(DATA EXCERPTS)
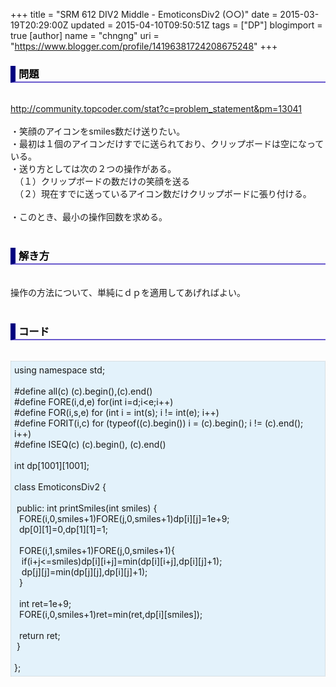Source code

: +++
title = "SRM 612 DIV2 Middle - EmoticonsDiv2 (○○)"
date = 2015-03-19T20:29:00Z
updated = 2015-04-10T09:50:51Z
tags = ["DP"]
blogimport = true 
[author]
	name = "chngng"
	uri = "https://www.blogger.com/profile/14196381724208675248"
+++

<div dir="ltr" style="text-align: left;" trbidi="on"><h3 style="border-bottom: 2px solid slateblue; border-left: 8px solid navy; color: black; padding: 0px 0px 1px 5px;">問題 </h3><br /><a href="http://community.topcoder.com/stat?c=problem_statement&amp;pm=13041" target="_blank">http://community.topcoder.com/stat?c=problem_statement&amp;pm=13041</a><br /><br />・笑顔のアイコンをsmiles数だけ送りたい。<br />・最初は１個のアイコンだけすでに送られており、クリップボードは空になっている。<br />・送り方としては次の２つの操作がある。<br />　（１）クリップボードの数だけの笑顔を送る<br />　（２）現在すでに送っているアイコン数だけクリップボードに張り付ける。<br /><br />・このとき、最小の操作回数を求める。<br /><br /><h3 style="border-bottom: 2px solid slateblue; border-left: 8px solid navy; color: black; padding: 0px 0px 1px 5px;">解き方 </h3><br />操作の方法について、単純にｄｐを適用してあげればよい。<br /><br /><h3 style="border-bottom: 2px solid slateblue; border-left: 8px solid navy; color: black; padding: 0px 0px 1px 5px;">コード </h3><br /><div style="background-color: #e3f2fb; border: 1px dotted #CCCCCC; padding: 5px;">using namespace std;<br /><br />#define all(c) (c).begin(),(c).end()<br />#define FORE(i,d,e) for(int i=d;i&lt;e;i++)<br />#define FOR(i,s,e) for (int i = int(s); i != int(e); i++)<br />#define FORIT(i,c) for (typeof((c).begin()) i = (c).begin(); i != (c).end(); i++)<br />#define ISEQ(c) (c).begin(), (c).end()<br /><br />int dp[1001][1001];<br /><br />class EmoticonsDiv2 {<br /><br /><span class="Apple-tab-span" style="white-space: pre;"> </span>public: int printSmiles(int smiles) {<br /><span class="Apple-tab-span" style="white-space: pre;">  </span>FORE(i,0,smiles+1)FORE(j,0,smiles+1)dp[i][j]=1e+9;<br /><span class="Apple-tab-span" style="white-space: pre;">  </span>dp[0][1]=0,dp[1][1]=1;<br /><br /><span class="Apple-tab-span" style="white-space: pre;">  </span>FORE(i,1,smiles+1)FORE(j,0,smiles+1){<br /><span class="Apple-tab-span" style="white-space: pre;">   </span>if(i+j&lt;=smiles)dp[i][i+j]=min(dp[i][i+j],dp[i][j]+1);<br /><span class="Apple-tab-span" style="white-space: pre;">   </span>dp[j][j]=min(dp[j][j],dp[i][j]+1);<br /><span class="Apple-tab-span" style="white-space: pre;">  </span>}<br /><br /><span class="Apple-tab-span" style="white-space: pre;">  </span>int ret=1e+9;<br /><span class="Apple-tab-span" style="white-space: pre;">  </span>FORE(i,0,smiles+1)ret=min(ret,dp[i][smiles]);<br /><br /><span class="Apple-tab-span" style="white-space: pre;">  </span>return ret;<br /><span class="Apple-tab-span" style="white-space: pre;"> </span>}<br /><br />};</div></div>
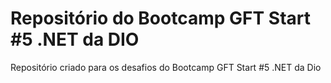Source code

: # Repositório do Bootcamp GFT Start #5 .NET da DIO
Repositório criado para os desafios do Bootcamp GFT Start #5 .NET da Dio
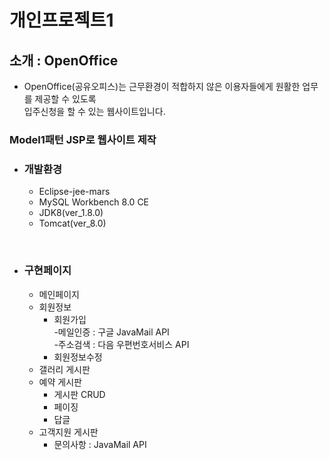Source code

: # 개인프로젝트1
## 소개 : OpenOffice 
   - OpenOffice(공유오피스)는 근무환경이 적합하지 않은 이용자들에게 원활한 업무를 제공할 수 있도록<br>
   입주신청을 할 수 있는 웹사이트입니다.
   ### Model1패턴 JSP로 웹사이트 제작
   - ### 개발환경
      + Eclipse-jee-mars
      + MySQL Workbench 8.0 CE
      + JDK8(ver_1.8.0)
      + Tomcat(ver_8.0)
<Br>
   
   - ### 구현페이지
      + 메인페이지
      + 회원정보
         * 회원가입<Br>
            -메일인증 : 구글 JavaMail API<Br>
            -주소검색 : 다음 우편번호서비스 API<Br>
         * 회원정보수정
      + 갤러리 게시판
      + 예약 게시판
         * 게시판 CRUD
         * 페이징
         * 답글
      + 고객지원 게시판
         * 문의사항 : JavaMail API

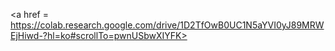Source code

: <a href = https://colab.research.google.com/drive/1D2TfOwB0UC1N5aYVI0yJ89MRWEjHiwd-?hl=ko#scrollTo=pwnUSbwXIYFK>
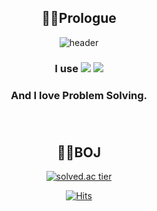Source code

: <div align="center">
  
## 🧙‍♂️Prologue
![header](https://capsule-render.vercel.app/api?type=waving&color=gradient&height=230&section=header&text=안녕~~&%20fontSize=50&fontAlign=50&fontAlignY=38&animation=twinkling)

  
### I use <img src="https://img.shields.io/badge/C99-9999FF?style=social&logo=C&logoColor=royalblue"/> <img src="https://img.shields.io/badge/C++-00599C?style=social&logo=C%2B%2B&logoColor=midnightblue"/>

### And I love Problem Solving.<br/><br/><br/>

## 👨‍💻BOJ
[![solved.ac tier](http://mazassumnida.wtf/api/v2/generate_badge?boj=kcj1607)](https://solved.ac/kcj1607)

[![Hits](https://hits.seeyoufarm.com/api/count/incr/badge.svg?url=https%3A%2F%2Fgithub.com%2Fzzaekkii&count_bg=%234801C8&title_bg=%23555555&icon=apachecassandra.svg&icon_color=%2300FF22&title=hits&edge_flat=false)](https://hits.seeyoufarm.com)
</div>
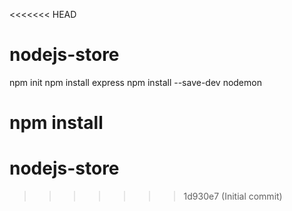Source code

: <<<<<<< HEAD
# nodejs-store

npm init
npm install express
npm install --save-dev nodemon

npm install <module-name>
=======
# nodejs-store
>>>>>>> 1d930e7 (Initial commit)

(WHAT TO WORK ON) Leave out the pictures and give the rest of the material again, unaltered.

(TASK RESULT)
Source code

: +++
title = "SRM 612 DIV2 Middle - EmoticonsDiv2 (○○)"
date = 2015-03-19T20:29:00Z
updated = 2015-04-10T09:50:51Z
tags = ["DP"]
blogimport = true 
[author]
	name = "chngng"
	uri = "https://www.blogger.com/profile/14196381724208675248"
+++

<div dir="ltr" style="text-align: left;" trbidi="on"><h3 style="border-bottom: 2px solid slateblue; border-left: 8px solid navy; color: black; padding: 0px 0px 1px 5px;">問題 </h3><br /><a href="http://community.topcoder.com/stat?c=problem_statement&amp;pm=13041" target="_blank">http://community.topcoder.com/stat?c=problem_statement&amp;pm=13041</a><br /><br />・笑顔のアイコンをsmiles数だけ送りたい。<br />・最初は１個のアイコンだけすでに送られており、クリップボードは空になっている。<br />・送り方としては次の２つの操作がある。<br />　（１）クリップボードの数だけの笑顔を送る<br />　（２）現在すでに送っているアイコン数だけクリップボードに張り付ける。<br /><br />・このとき、最小の操作回数を求める。<br /><br /><h3 style="border-bottom: 2px solid slateblue; border-left: 8px solid navy; color: black; padding: 0px 0px 1px 5px;">解き方 </h3><br />操作の方法について、単純にｄｐを適用してあげればよい。<br /><br /><h3 style="border-bottom: 2px solid slateblue; border-left: 8px solid navy; color: black; padding: 0px 0px 1px 5px;">コード </h3><br /><div style="background-color: #e3f2fb; border: 1px dotted #CCCCCC; padding: 5px;">using namespace std;<br /><br />#define all(c) (c).begin(),(c).end()<br />#define FORE(i,d,e) for(int i=d;i&lt;e;i++)<br />#define FOR(i,s,e) for (int i = int(s); i != int(e); i++)<br />#define FORIT(i,c) for (typeof((c).begin()) i = (c).begin(); i != (c).end(); i++)<br />#define ISEQ(c) (c).begin(), (c).end()<br /><br />int dp[1001][1001];<br /><br />class EmoticonsDiv2 {<br /><br /><span class="Apple-tab-span" style="white-space: pre;"> </span>public: int printSmiles(int smiles) {<br /><span class="Apple-tab-span" style="white-space: pre;">  </span>FORE(i,0,smiles+1)FORE(j,0,smiles+1)dp[i][j]=1e+9;<br /><span class="Apple-tab-span" style="white-space: pre;">  </span>dp[0][1]=0,dp[1][1]=1;<br /><br /><span class="Apple-tab-span" style="white-space: pre;">  </span>FORE(i,1,smiles+1)FORE(j,0,smiles+1){<br /><span class="Apple-tab-span" style="white-space: pre;">   </span>if(i+j&lt;=smiles)dp[i][i+j]=min(dp[i][i+j],dp[i][j]+1);<br /><span class="Apple-tab-span" style="white-space: pre;">   </span>dp[j][j]=min(dp[j][j],dp[i][j]+1);<br /><span class="Apple-tab-span" style="white-space: pre;">  </span>}<br /><br /><span class="Apple-tab-span" style="white-space: pre;">  </span>int ret=1e+9;<br /><span class="Apple-tab-span" style="white-space: pre;">  </span>FORE(i,0,smiles+1)ret=min(ret,dp[i][smiles]);<br /><br /><span class="Apple-tab-span" style="white-space: pre;">  </span>return ret;<br /><span class="Apple-tab-span" style="white-space: pre;"> </span>}<br /><br />};</div></div>
Source code

: # Repositório do Bootcamp GFT Start #5 .NET da DIO
Repositório criado para os desafios do Bootcamp GFT Start #5 .NET da Dio
Source code

: # 개인프로젝트1
## 소개 : OpenOffice 
   - OpenOffice(공유오피스)는 근무환경이 적합하지 않은 이용자들에게 원활한 업무를 제공할 수 있도록<br>
   입주신청을 할 수 있는 웹사이트입니다.
   ### Model1패턴 JSP로 웹사이트 제작
   - ### 개발환경
      + Eclipse-jee-mars
      + MySQL Workbench 8.0 CE
      + JDK8(ver_1.8.0)
      + Tomcat(ver_8.0)
<Br>
   
   - ### 구현페이지
      + 메인페이지
      + 회원정보
         * 회원가입<Br>
            -메일인증 : 구글 JavaMail API<Br>
            -주소검색 : 다음 우편번호서비스 API<Br>
         * 회원정보수정
      + 갤러리 게시판
      + 예약 게시판
         * 게시판 CRUD
         * 페이징
         * 답글
      + 고객지원 게시판
         * 문의사항 : JavaMail API

Source code

: <a href = https://colab.research.google.com/drive/1D2TfOwB0UC1N5aYVI0yJ89MRWEjHiwd-?hl=ko#scrollTo=pwnUSbwXIYFK>
Source code

: <div align="center">
  
## 🧙‍♂️Prologue
![header](https://capsule-render.vercel.app/api?type=waving&color=gradient&height=230&section=header&text=안녕~~&%20fontSize=50&fontAlign=50&fontAlignY=38&animation=twinkling)

  
### I use <img src="https://img.shields.io/badge/C99-9999FF?style=social&logo=C&logoColor=royalblue"/> <img src="https://img.shields.io/badge/C++-00599C?style=social&logo=C%2B%2B&logoColor=midnightblue"/>

### And I love Problem Solving.<br/><br/><br/>

## 👨‍💻BOJ
[![solved.ac tier](http://mazassumnida.wtf/api/v2/generate_badge?boj=kcj1607)](https://solved.ac/kcj1607)

[![Hits](https://hits.seeyoufarm.com/api/count/incr/badge.svg?url=https%3A%2F%2Fgithub.com%2Fzzaekkii&count_bg=%234801C8&title_bg=%23555555&icon=apachecassandra.svg&icon_color=%2300FF22&title=hits&edge_flat=false)](https://hits.seeyoufarm.com)
</div>
Source code

: <<<<<<< HEAD
# nodejs-store

npm init
npm install express
npm install --save-dev nodemon

npm install <module-name>
=======
# nodejs-store
>>>>>>> 1d930e7 (Initial commit)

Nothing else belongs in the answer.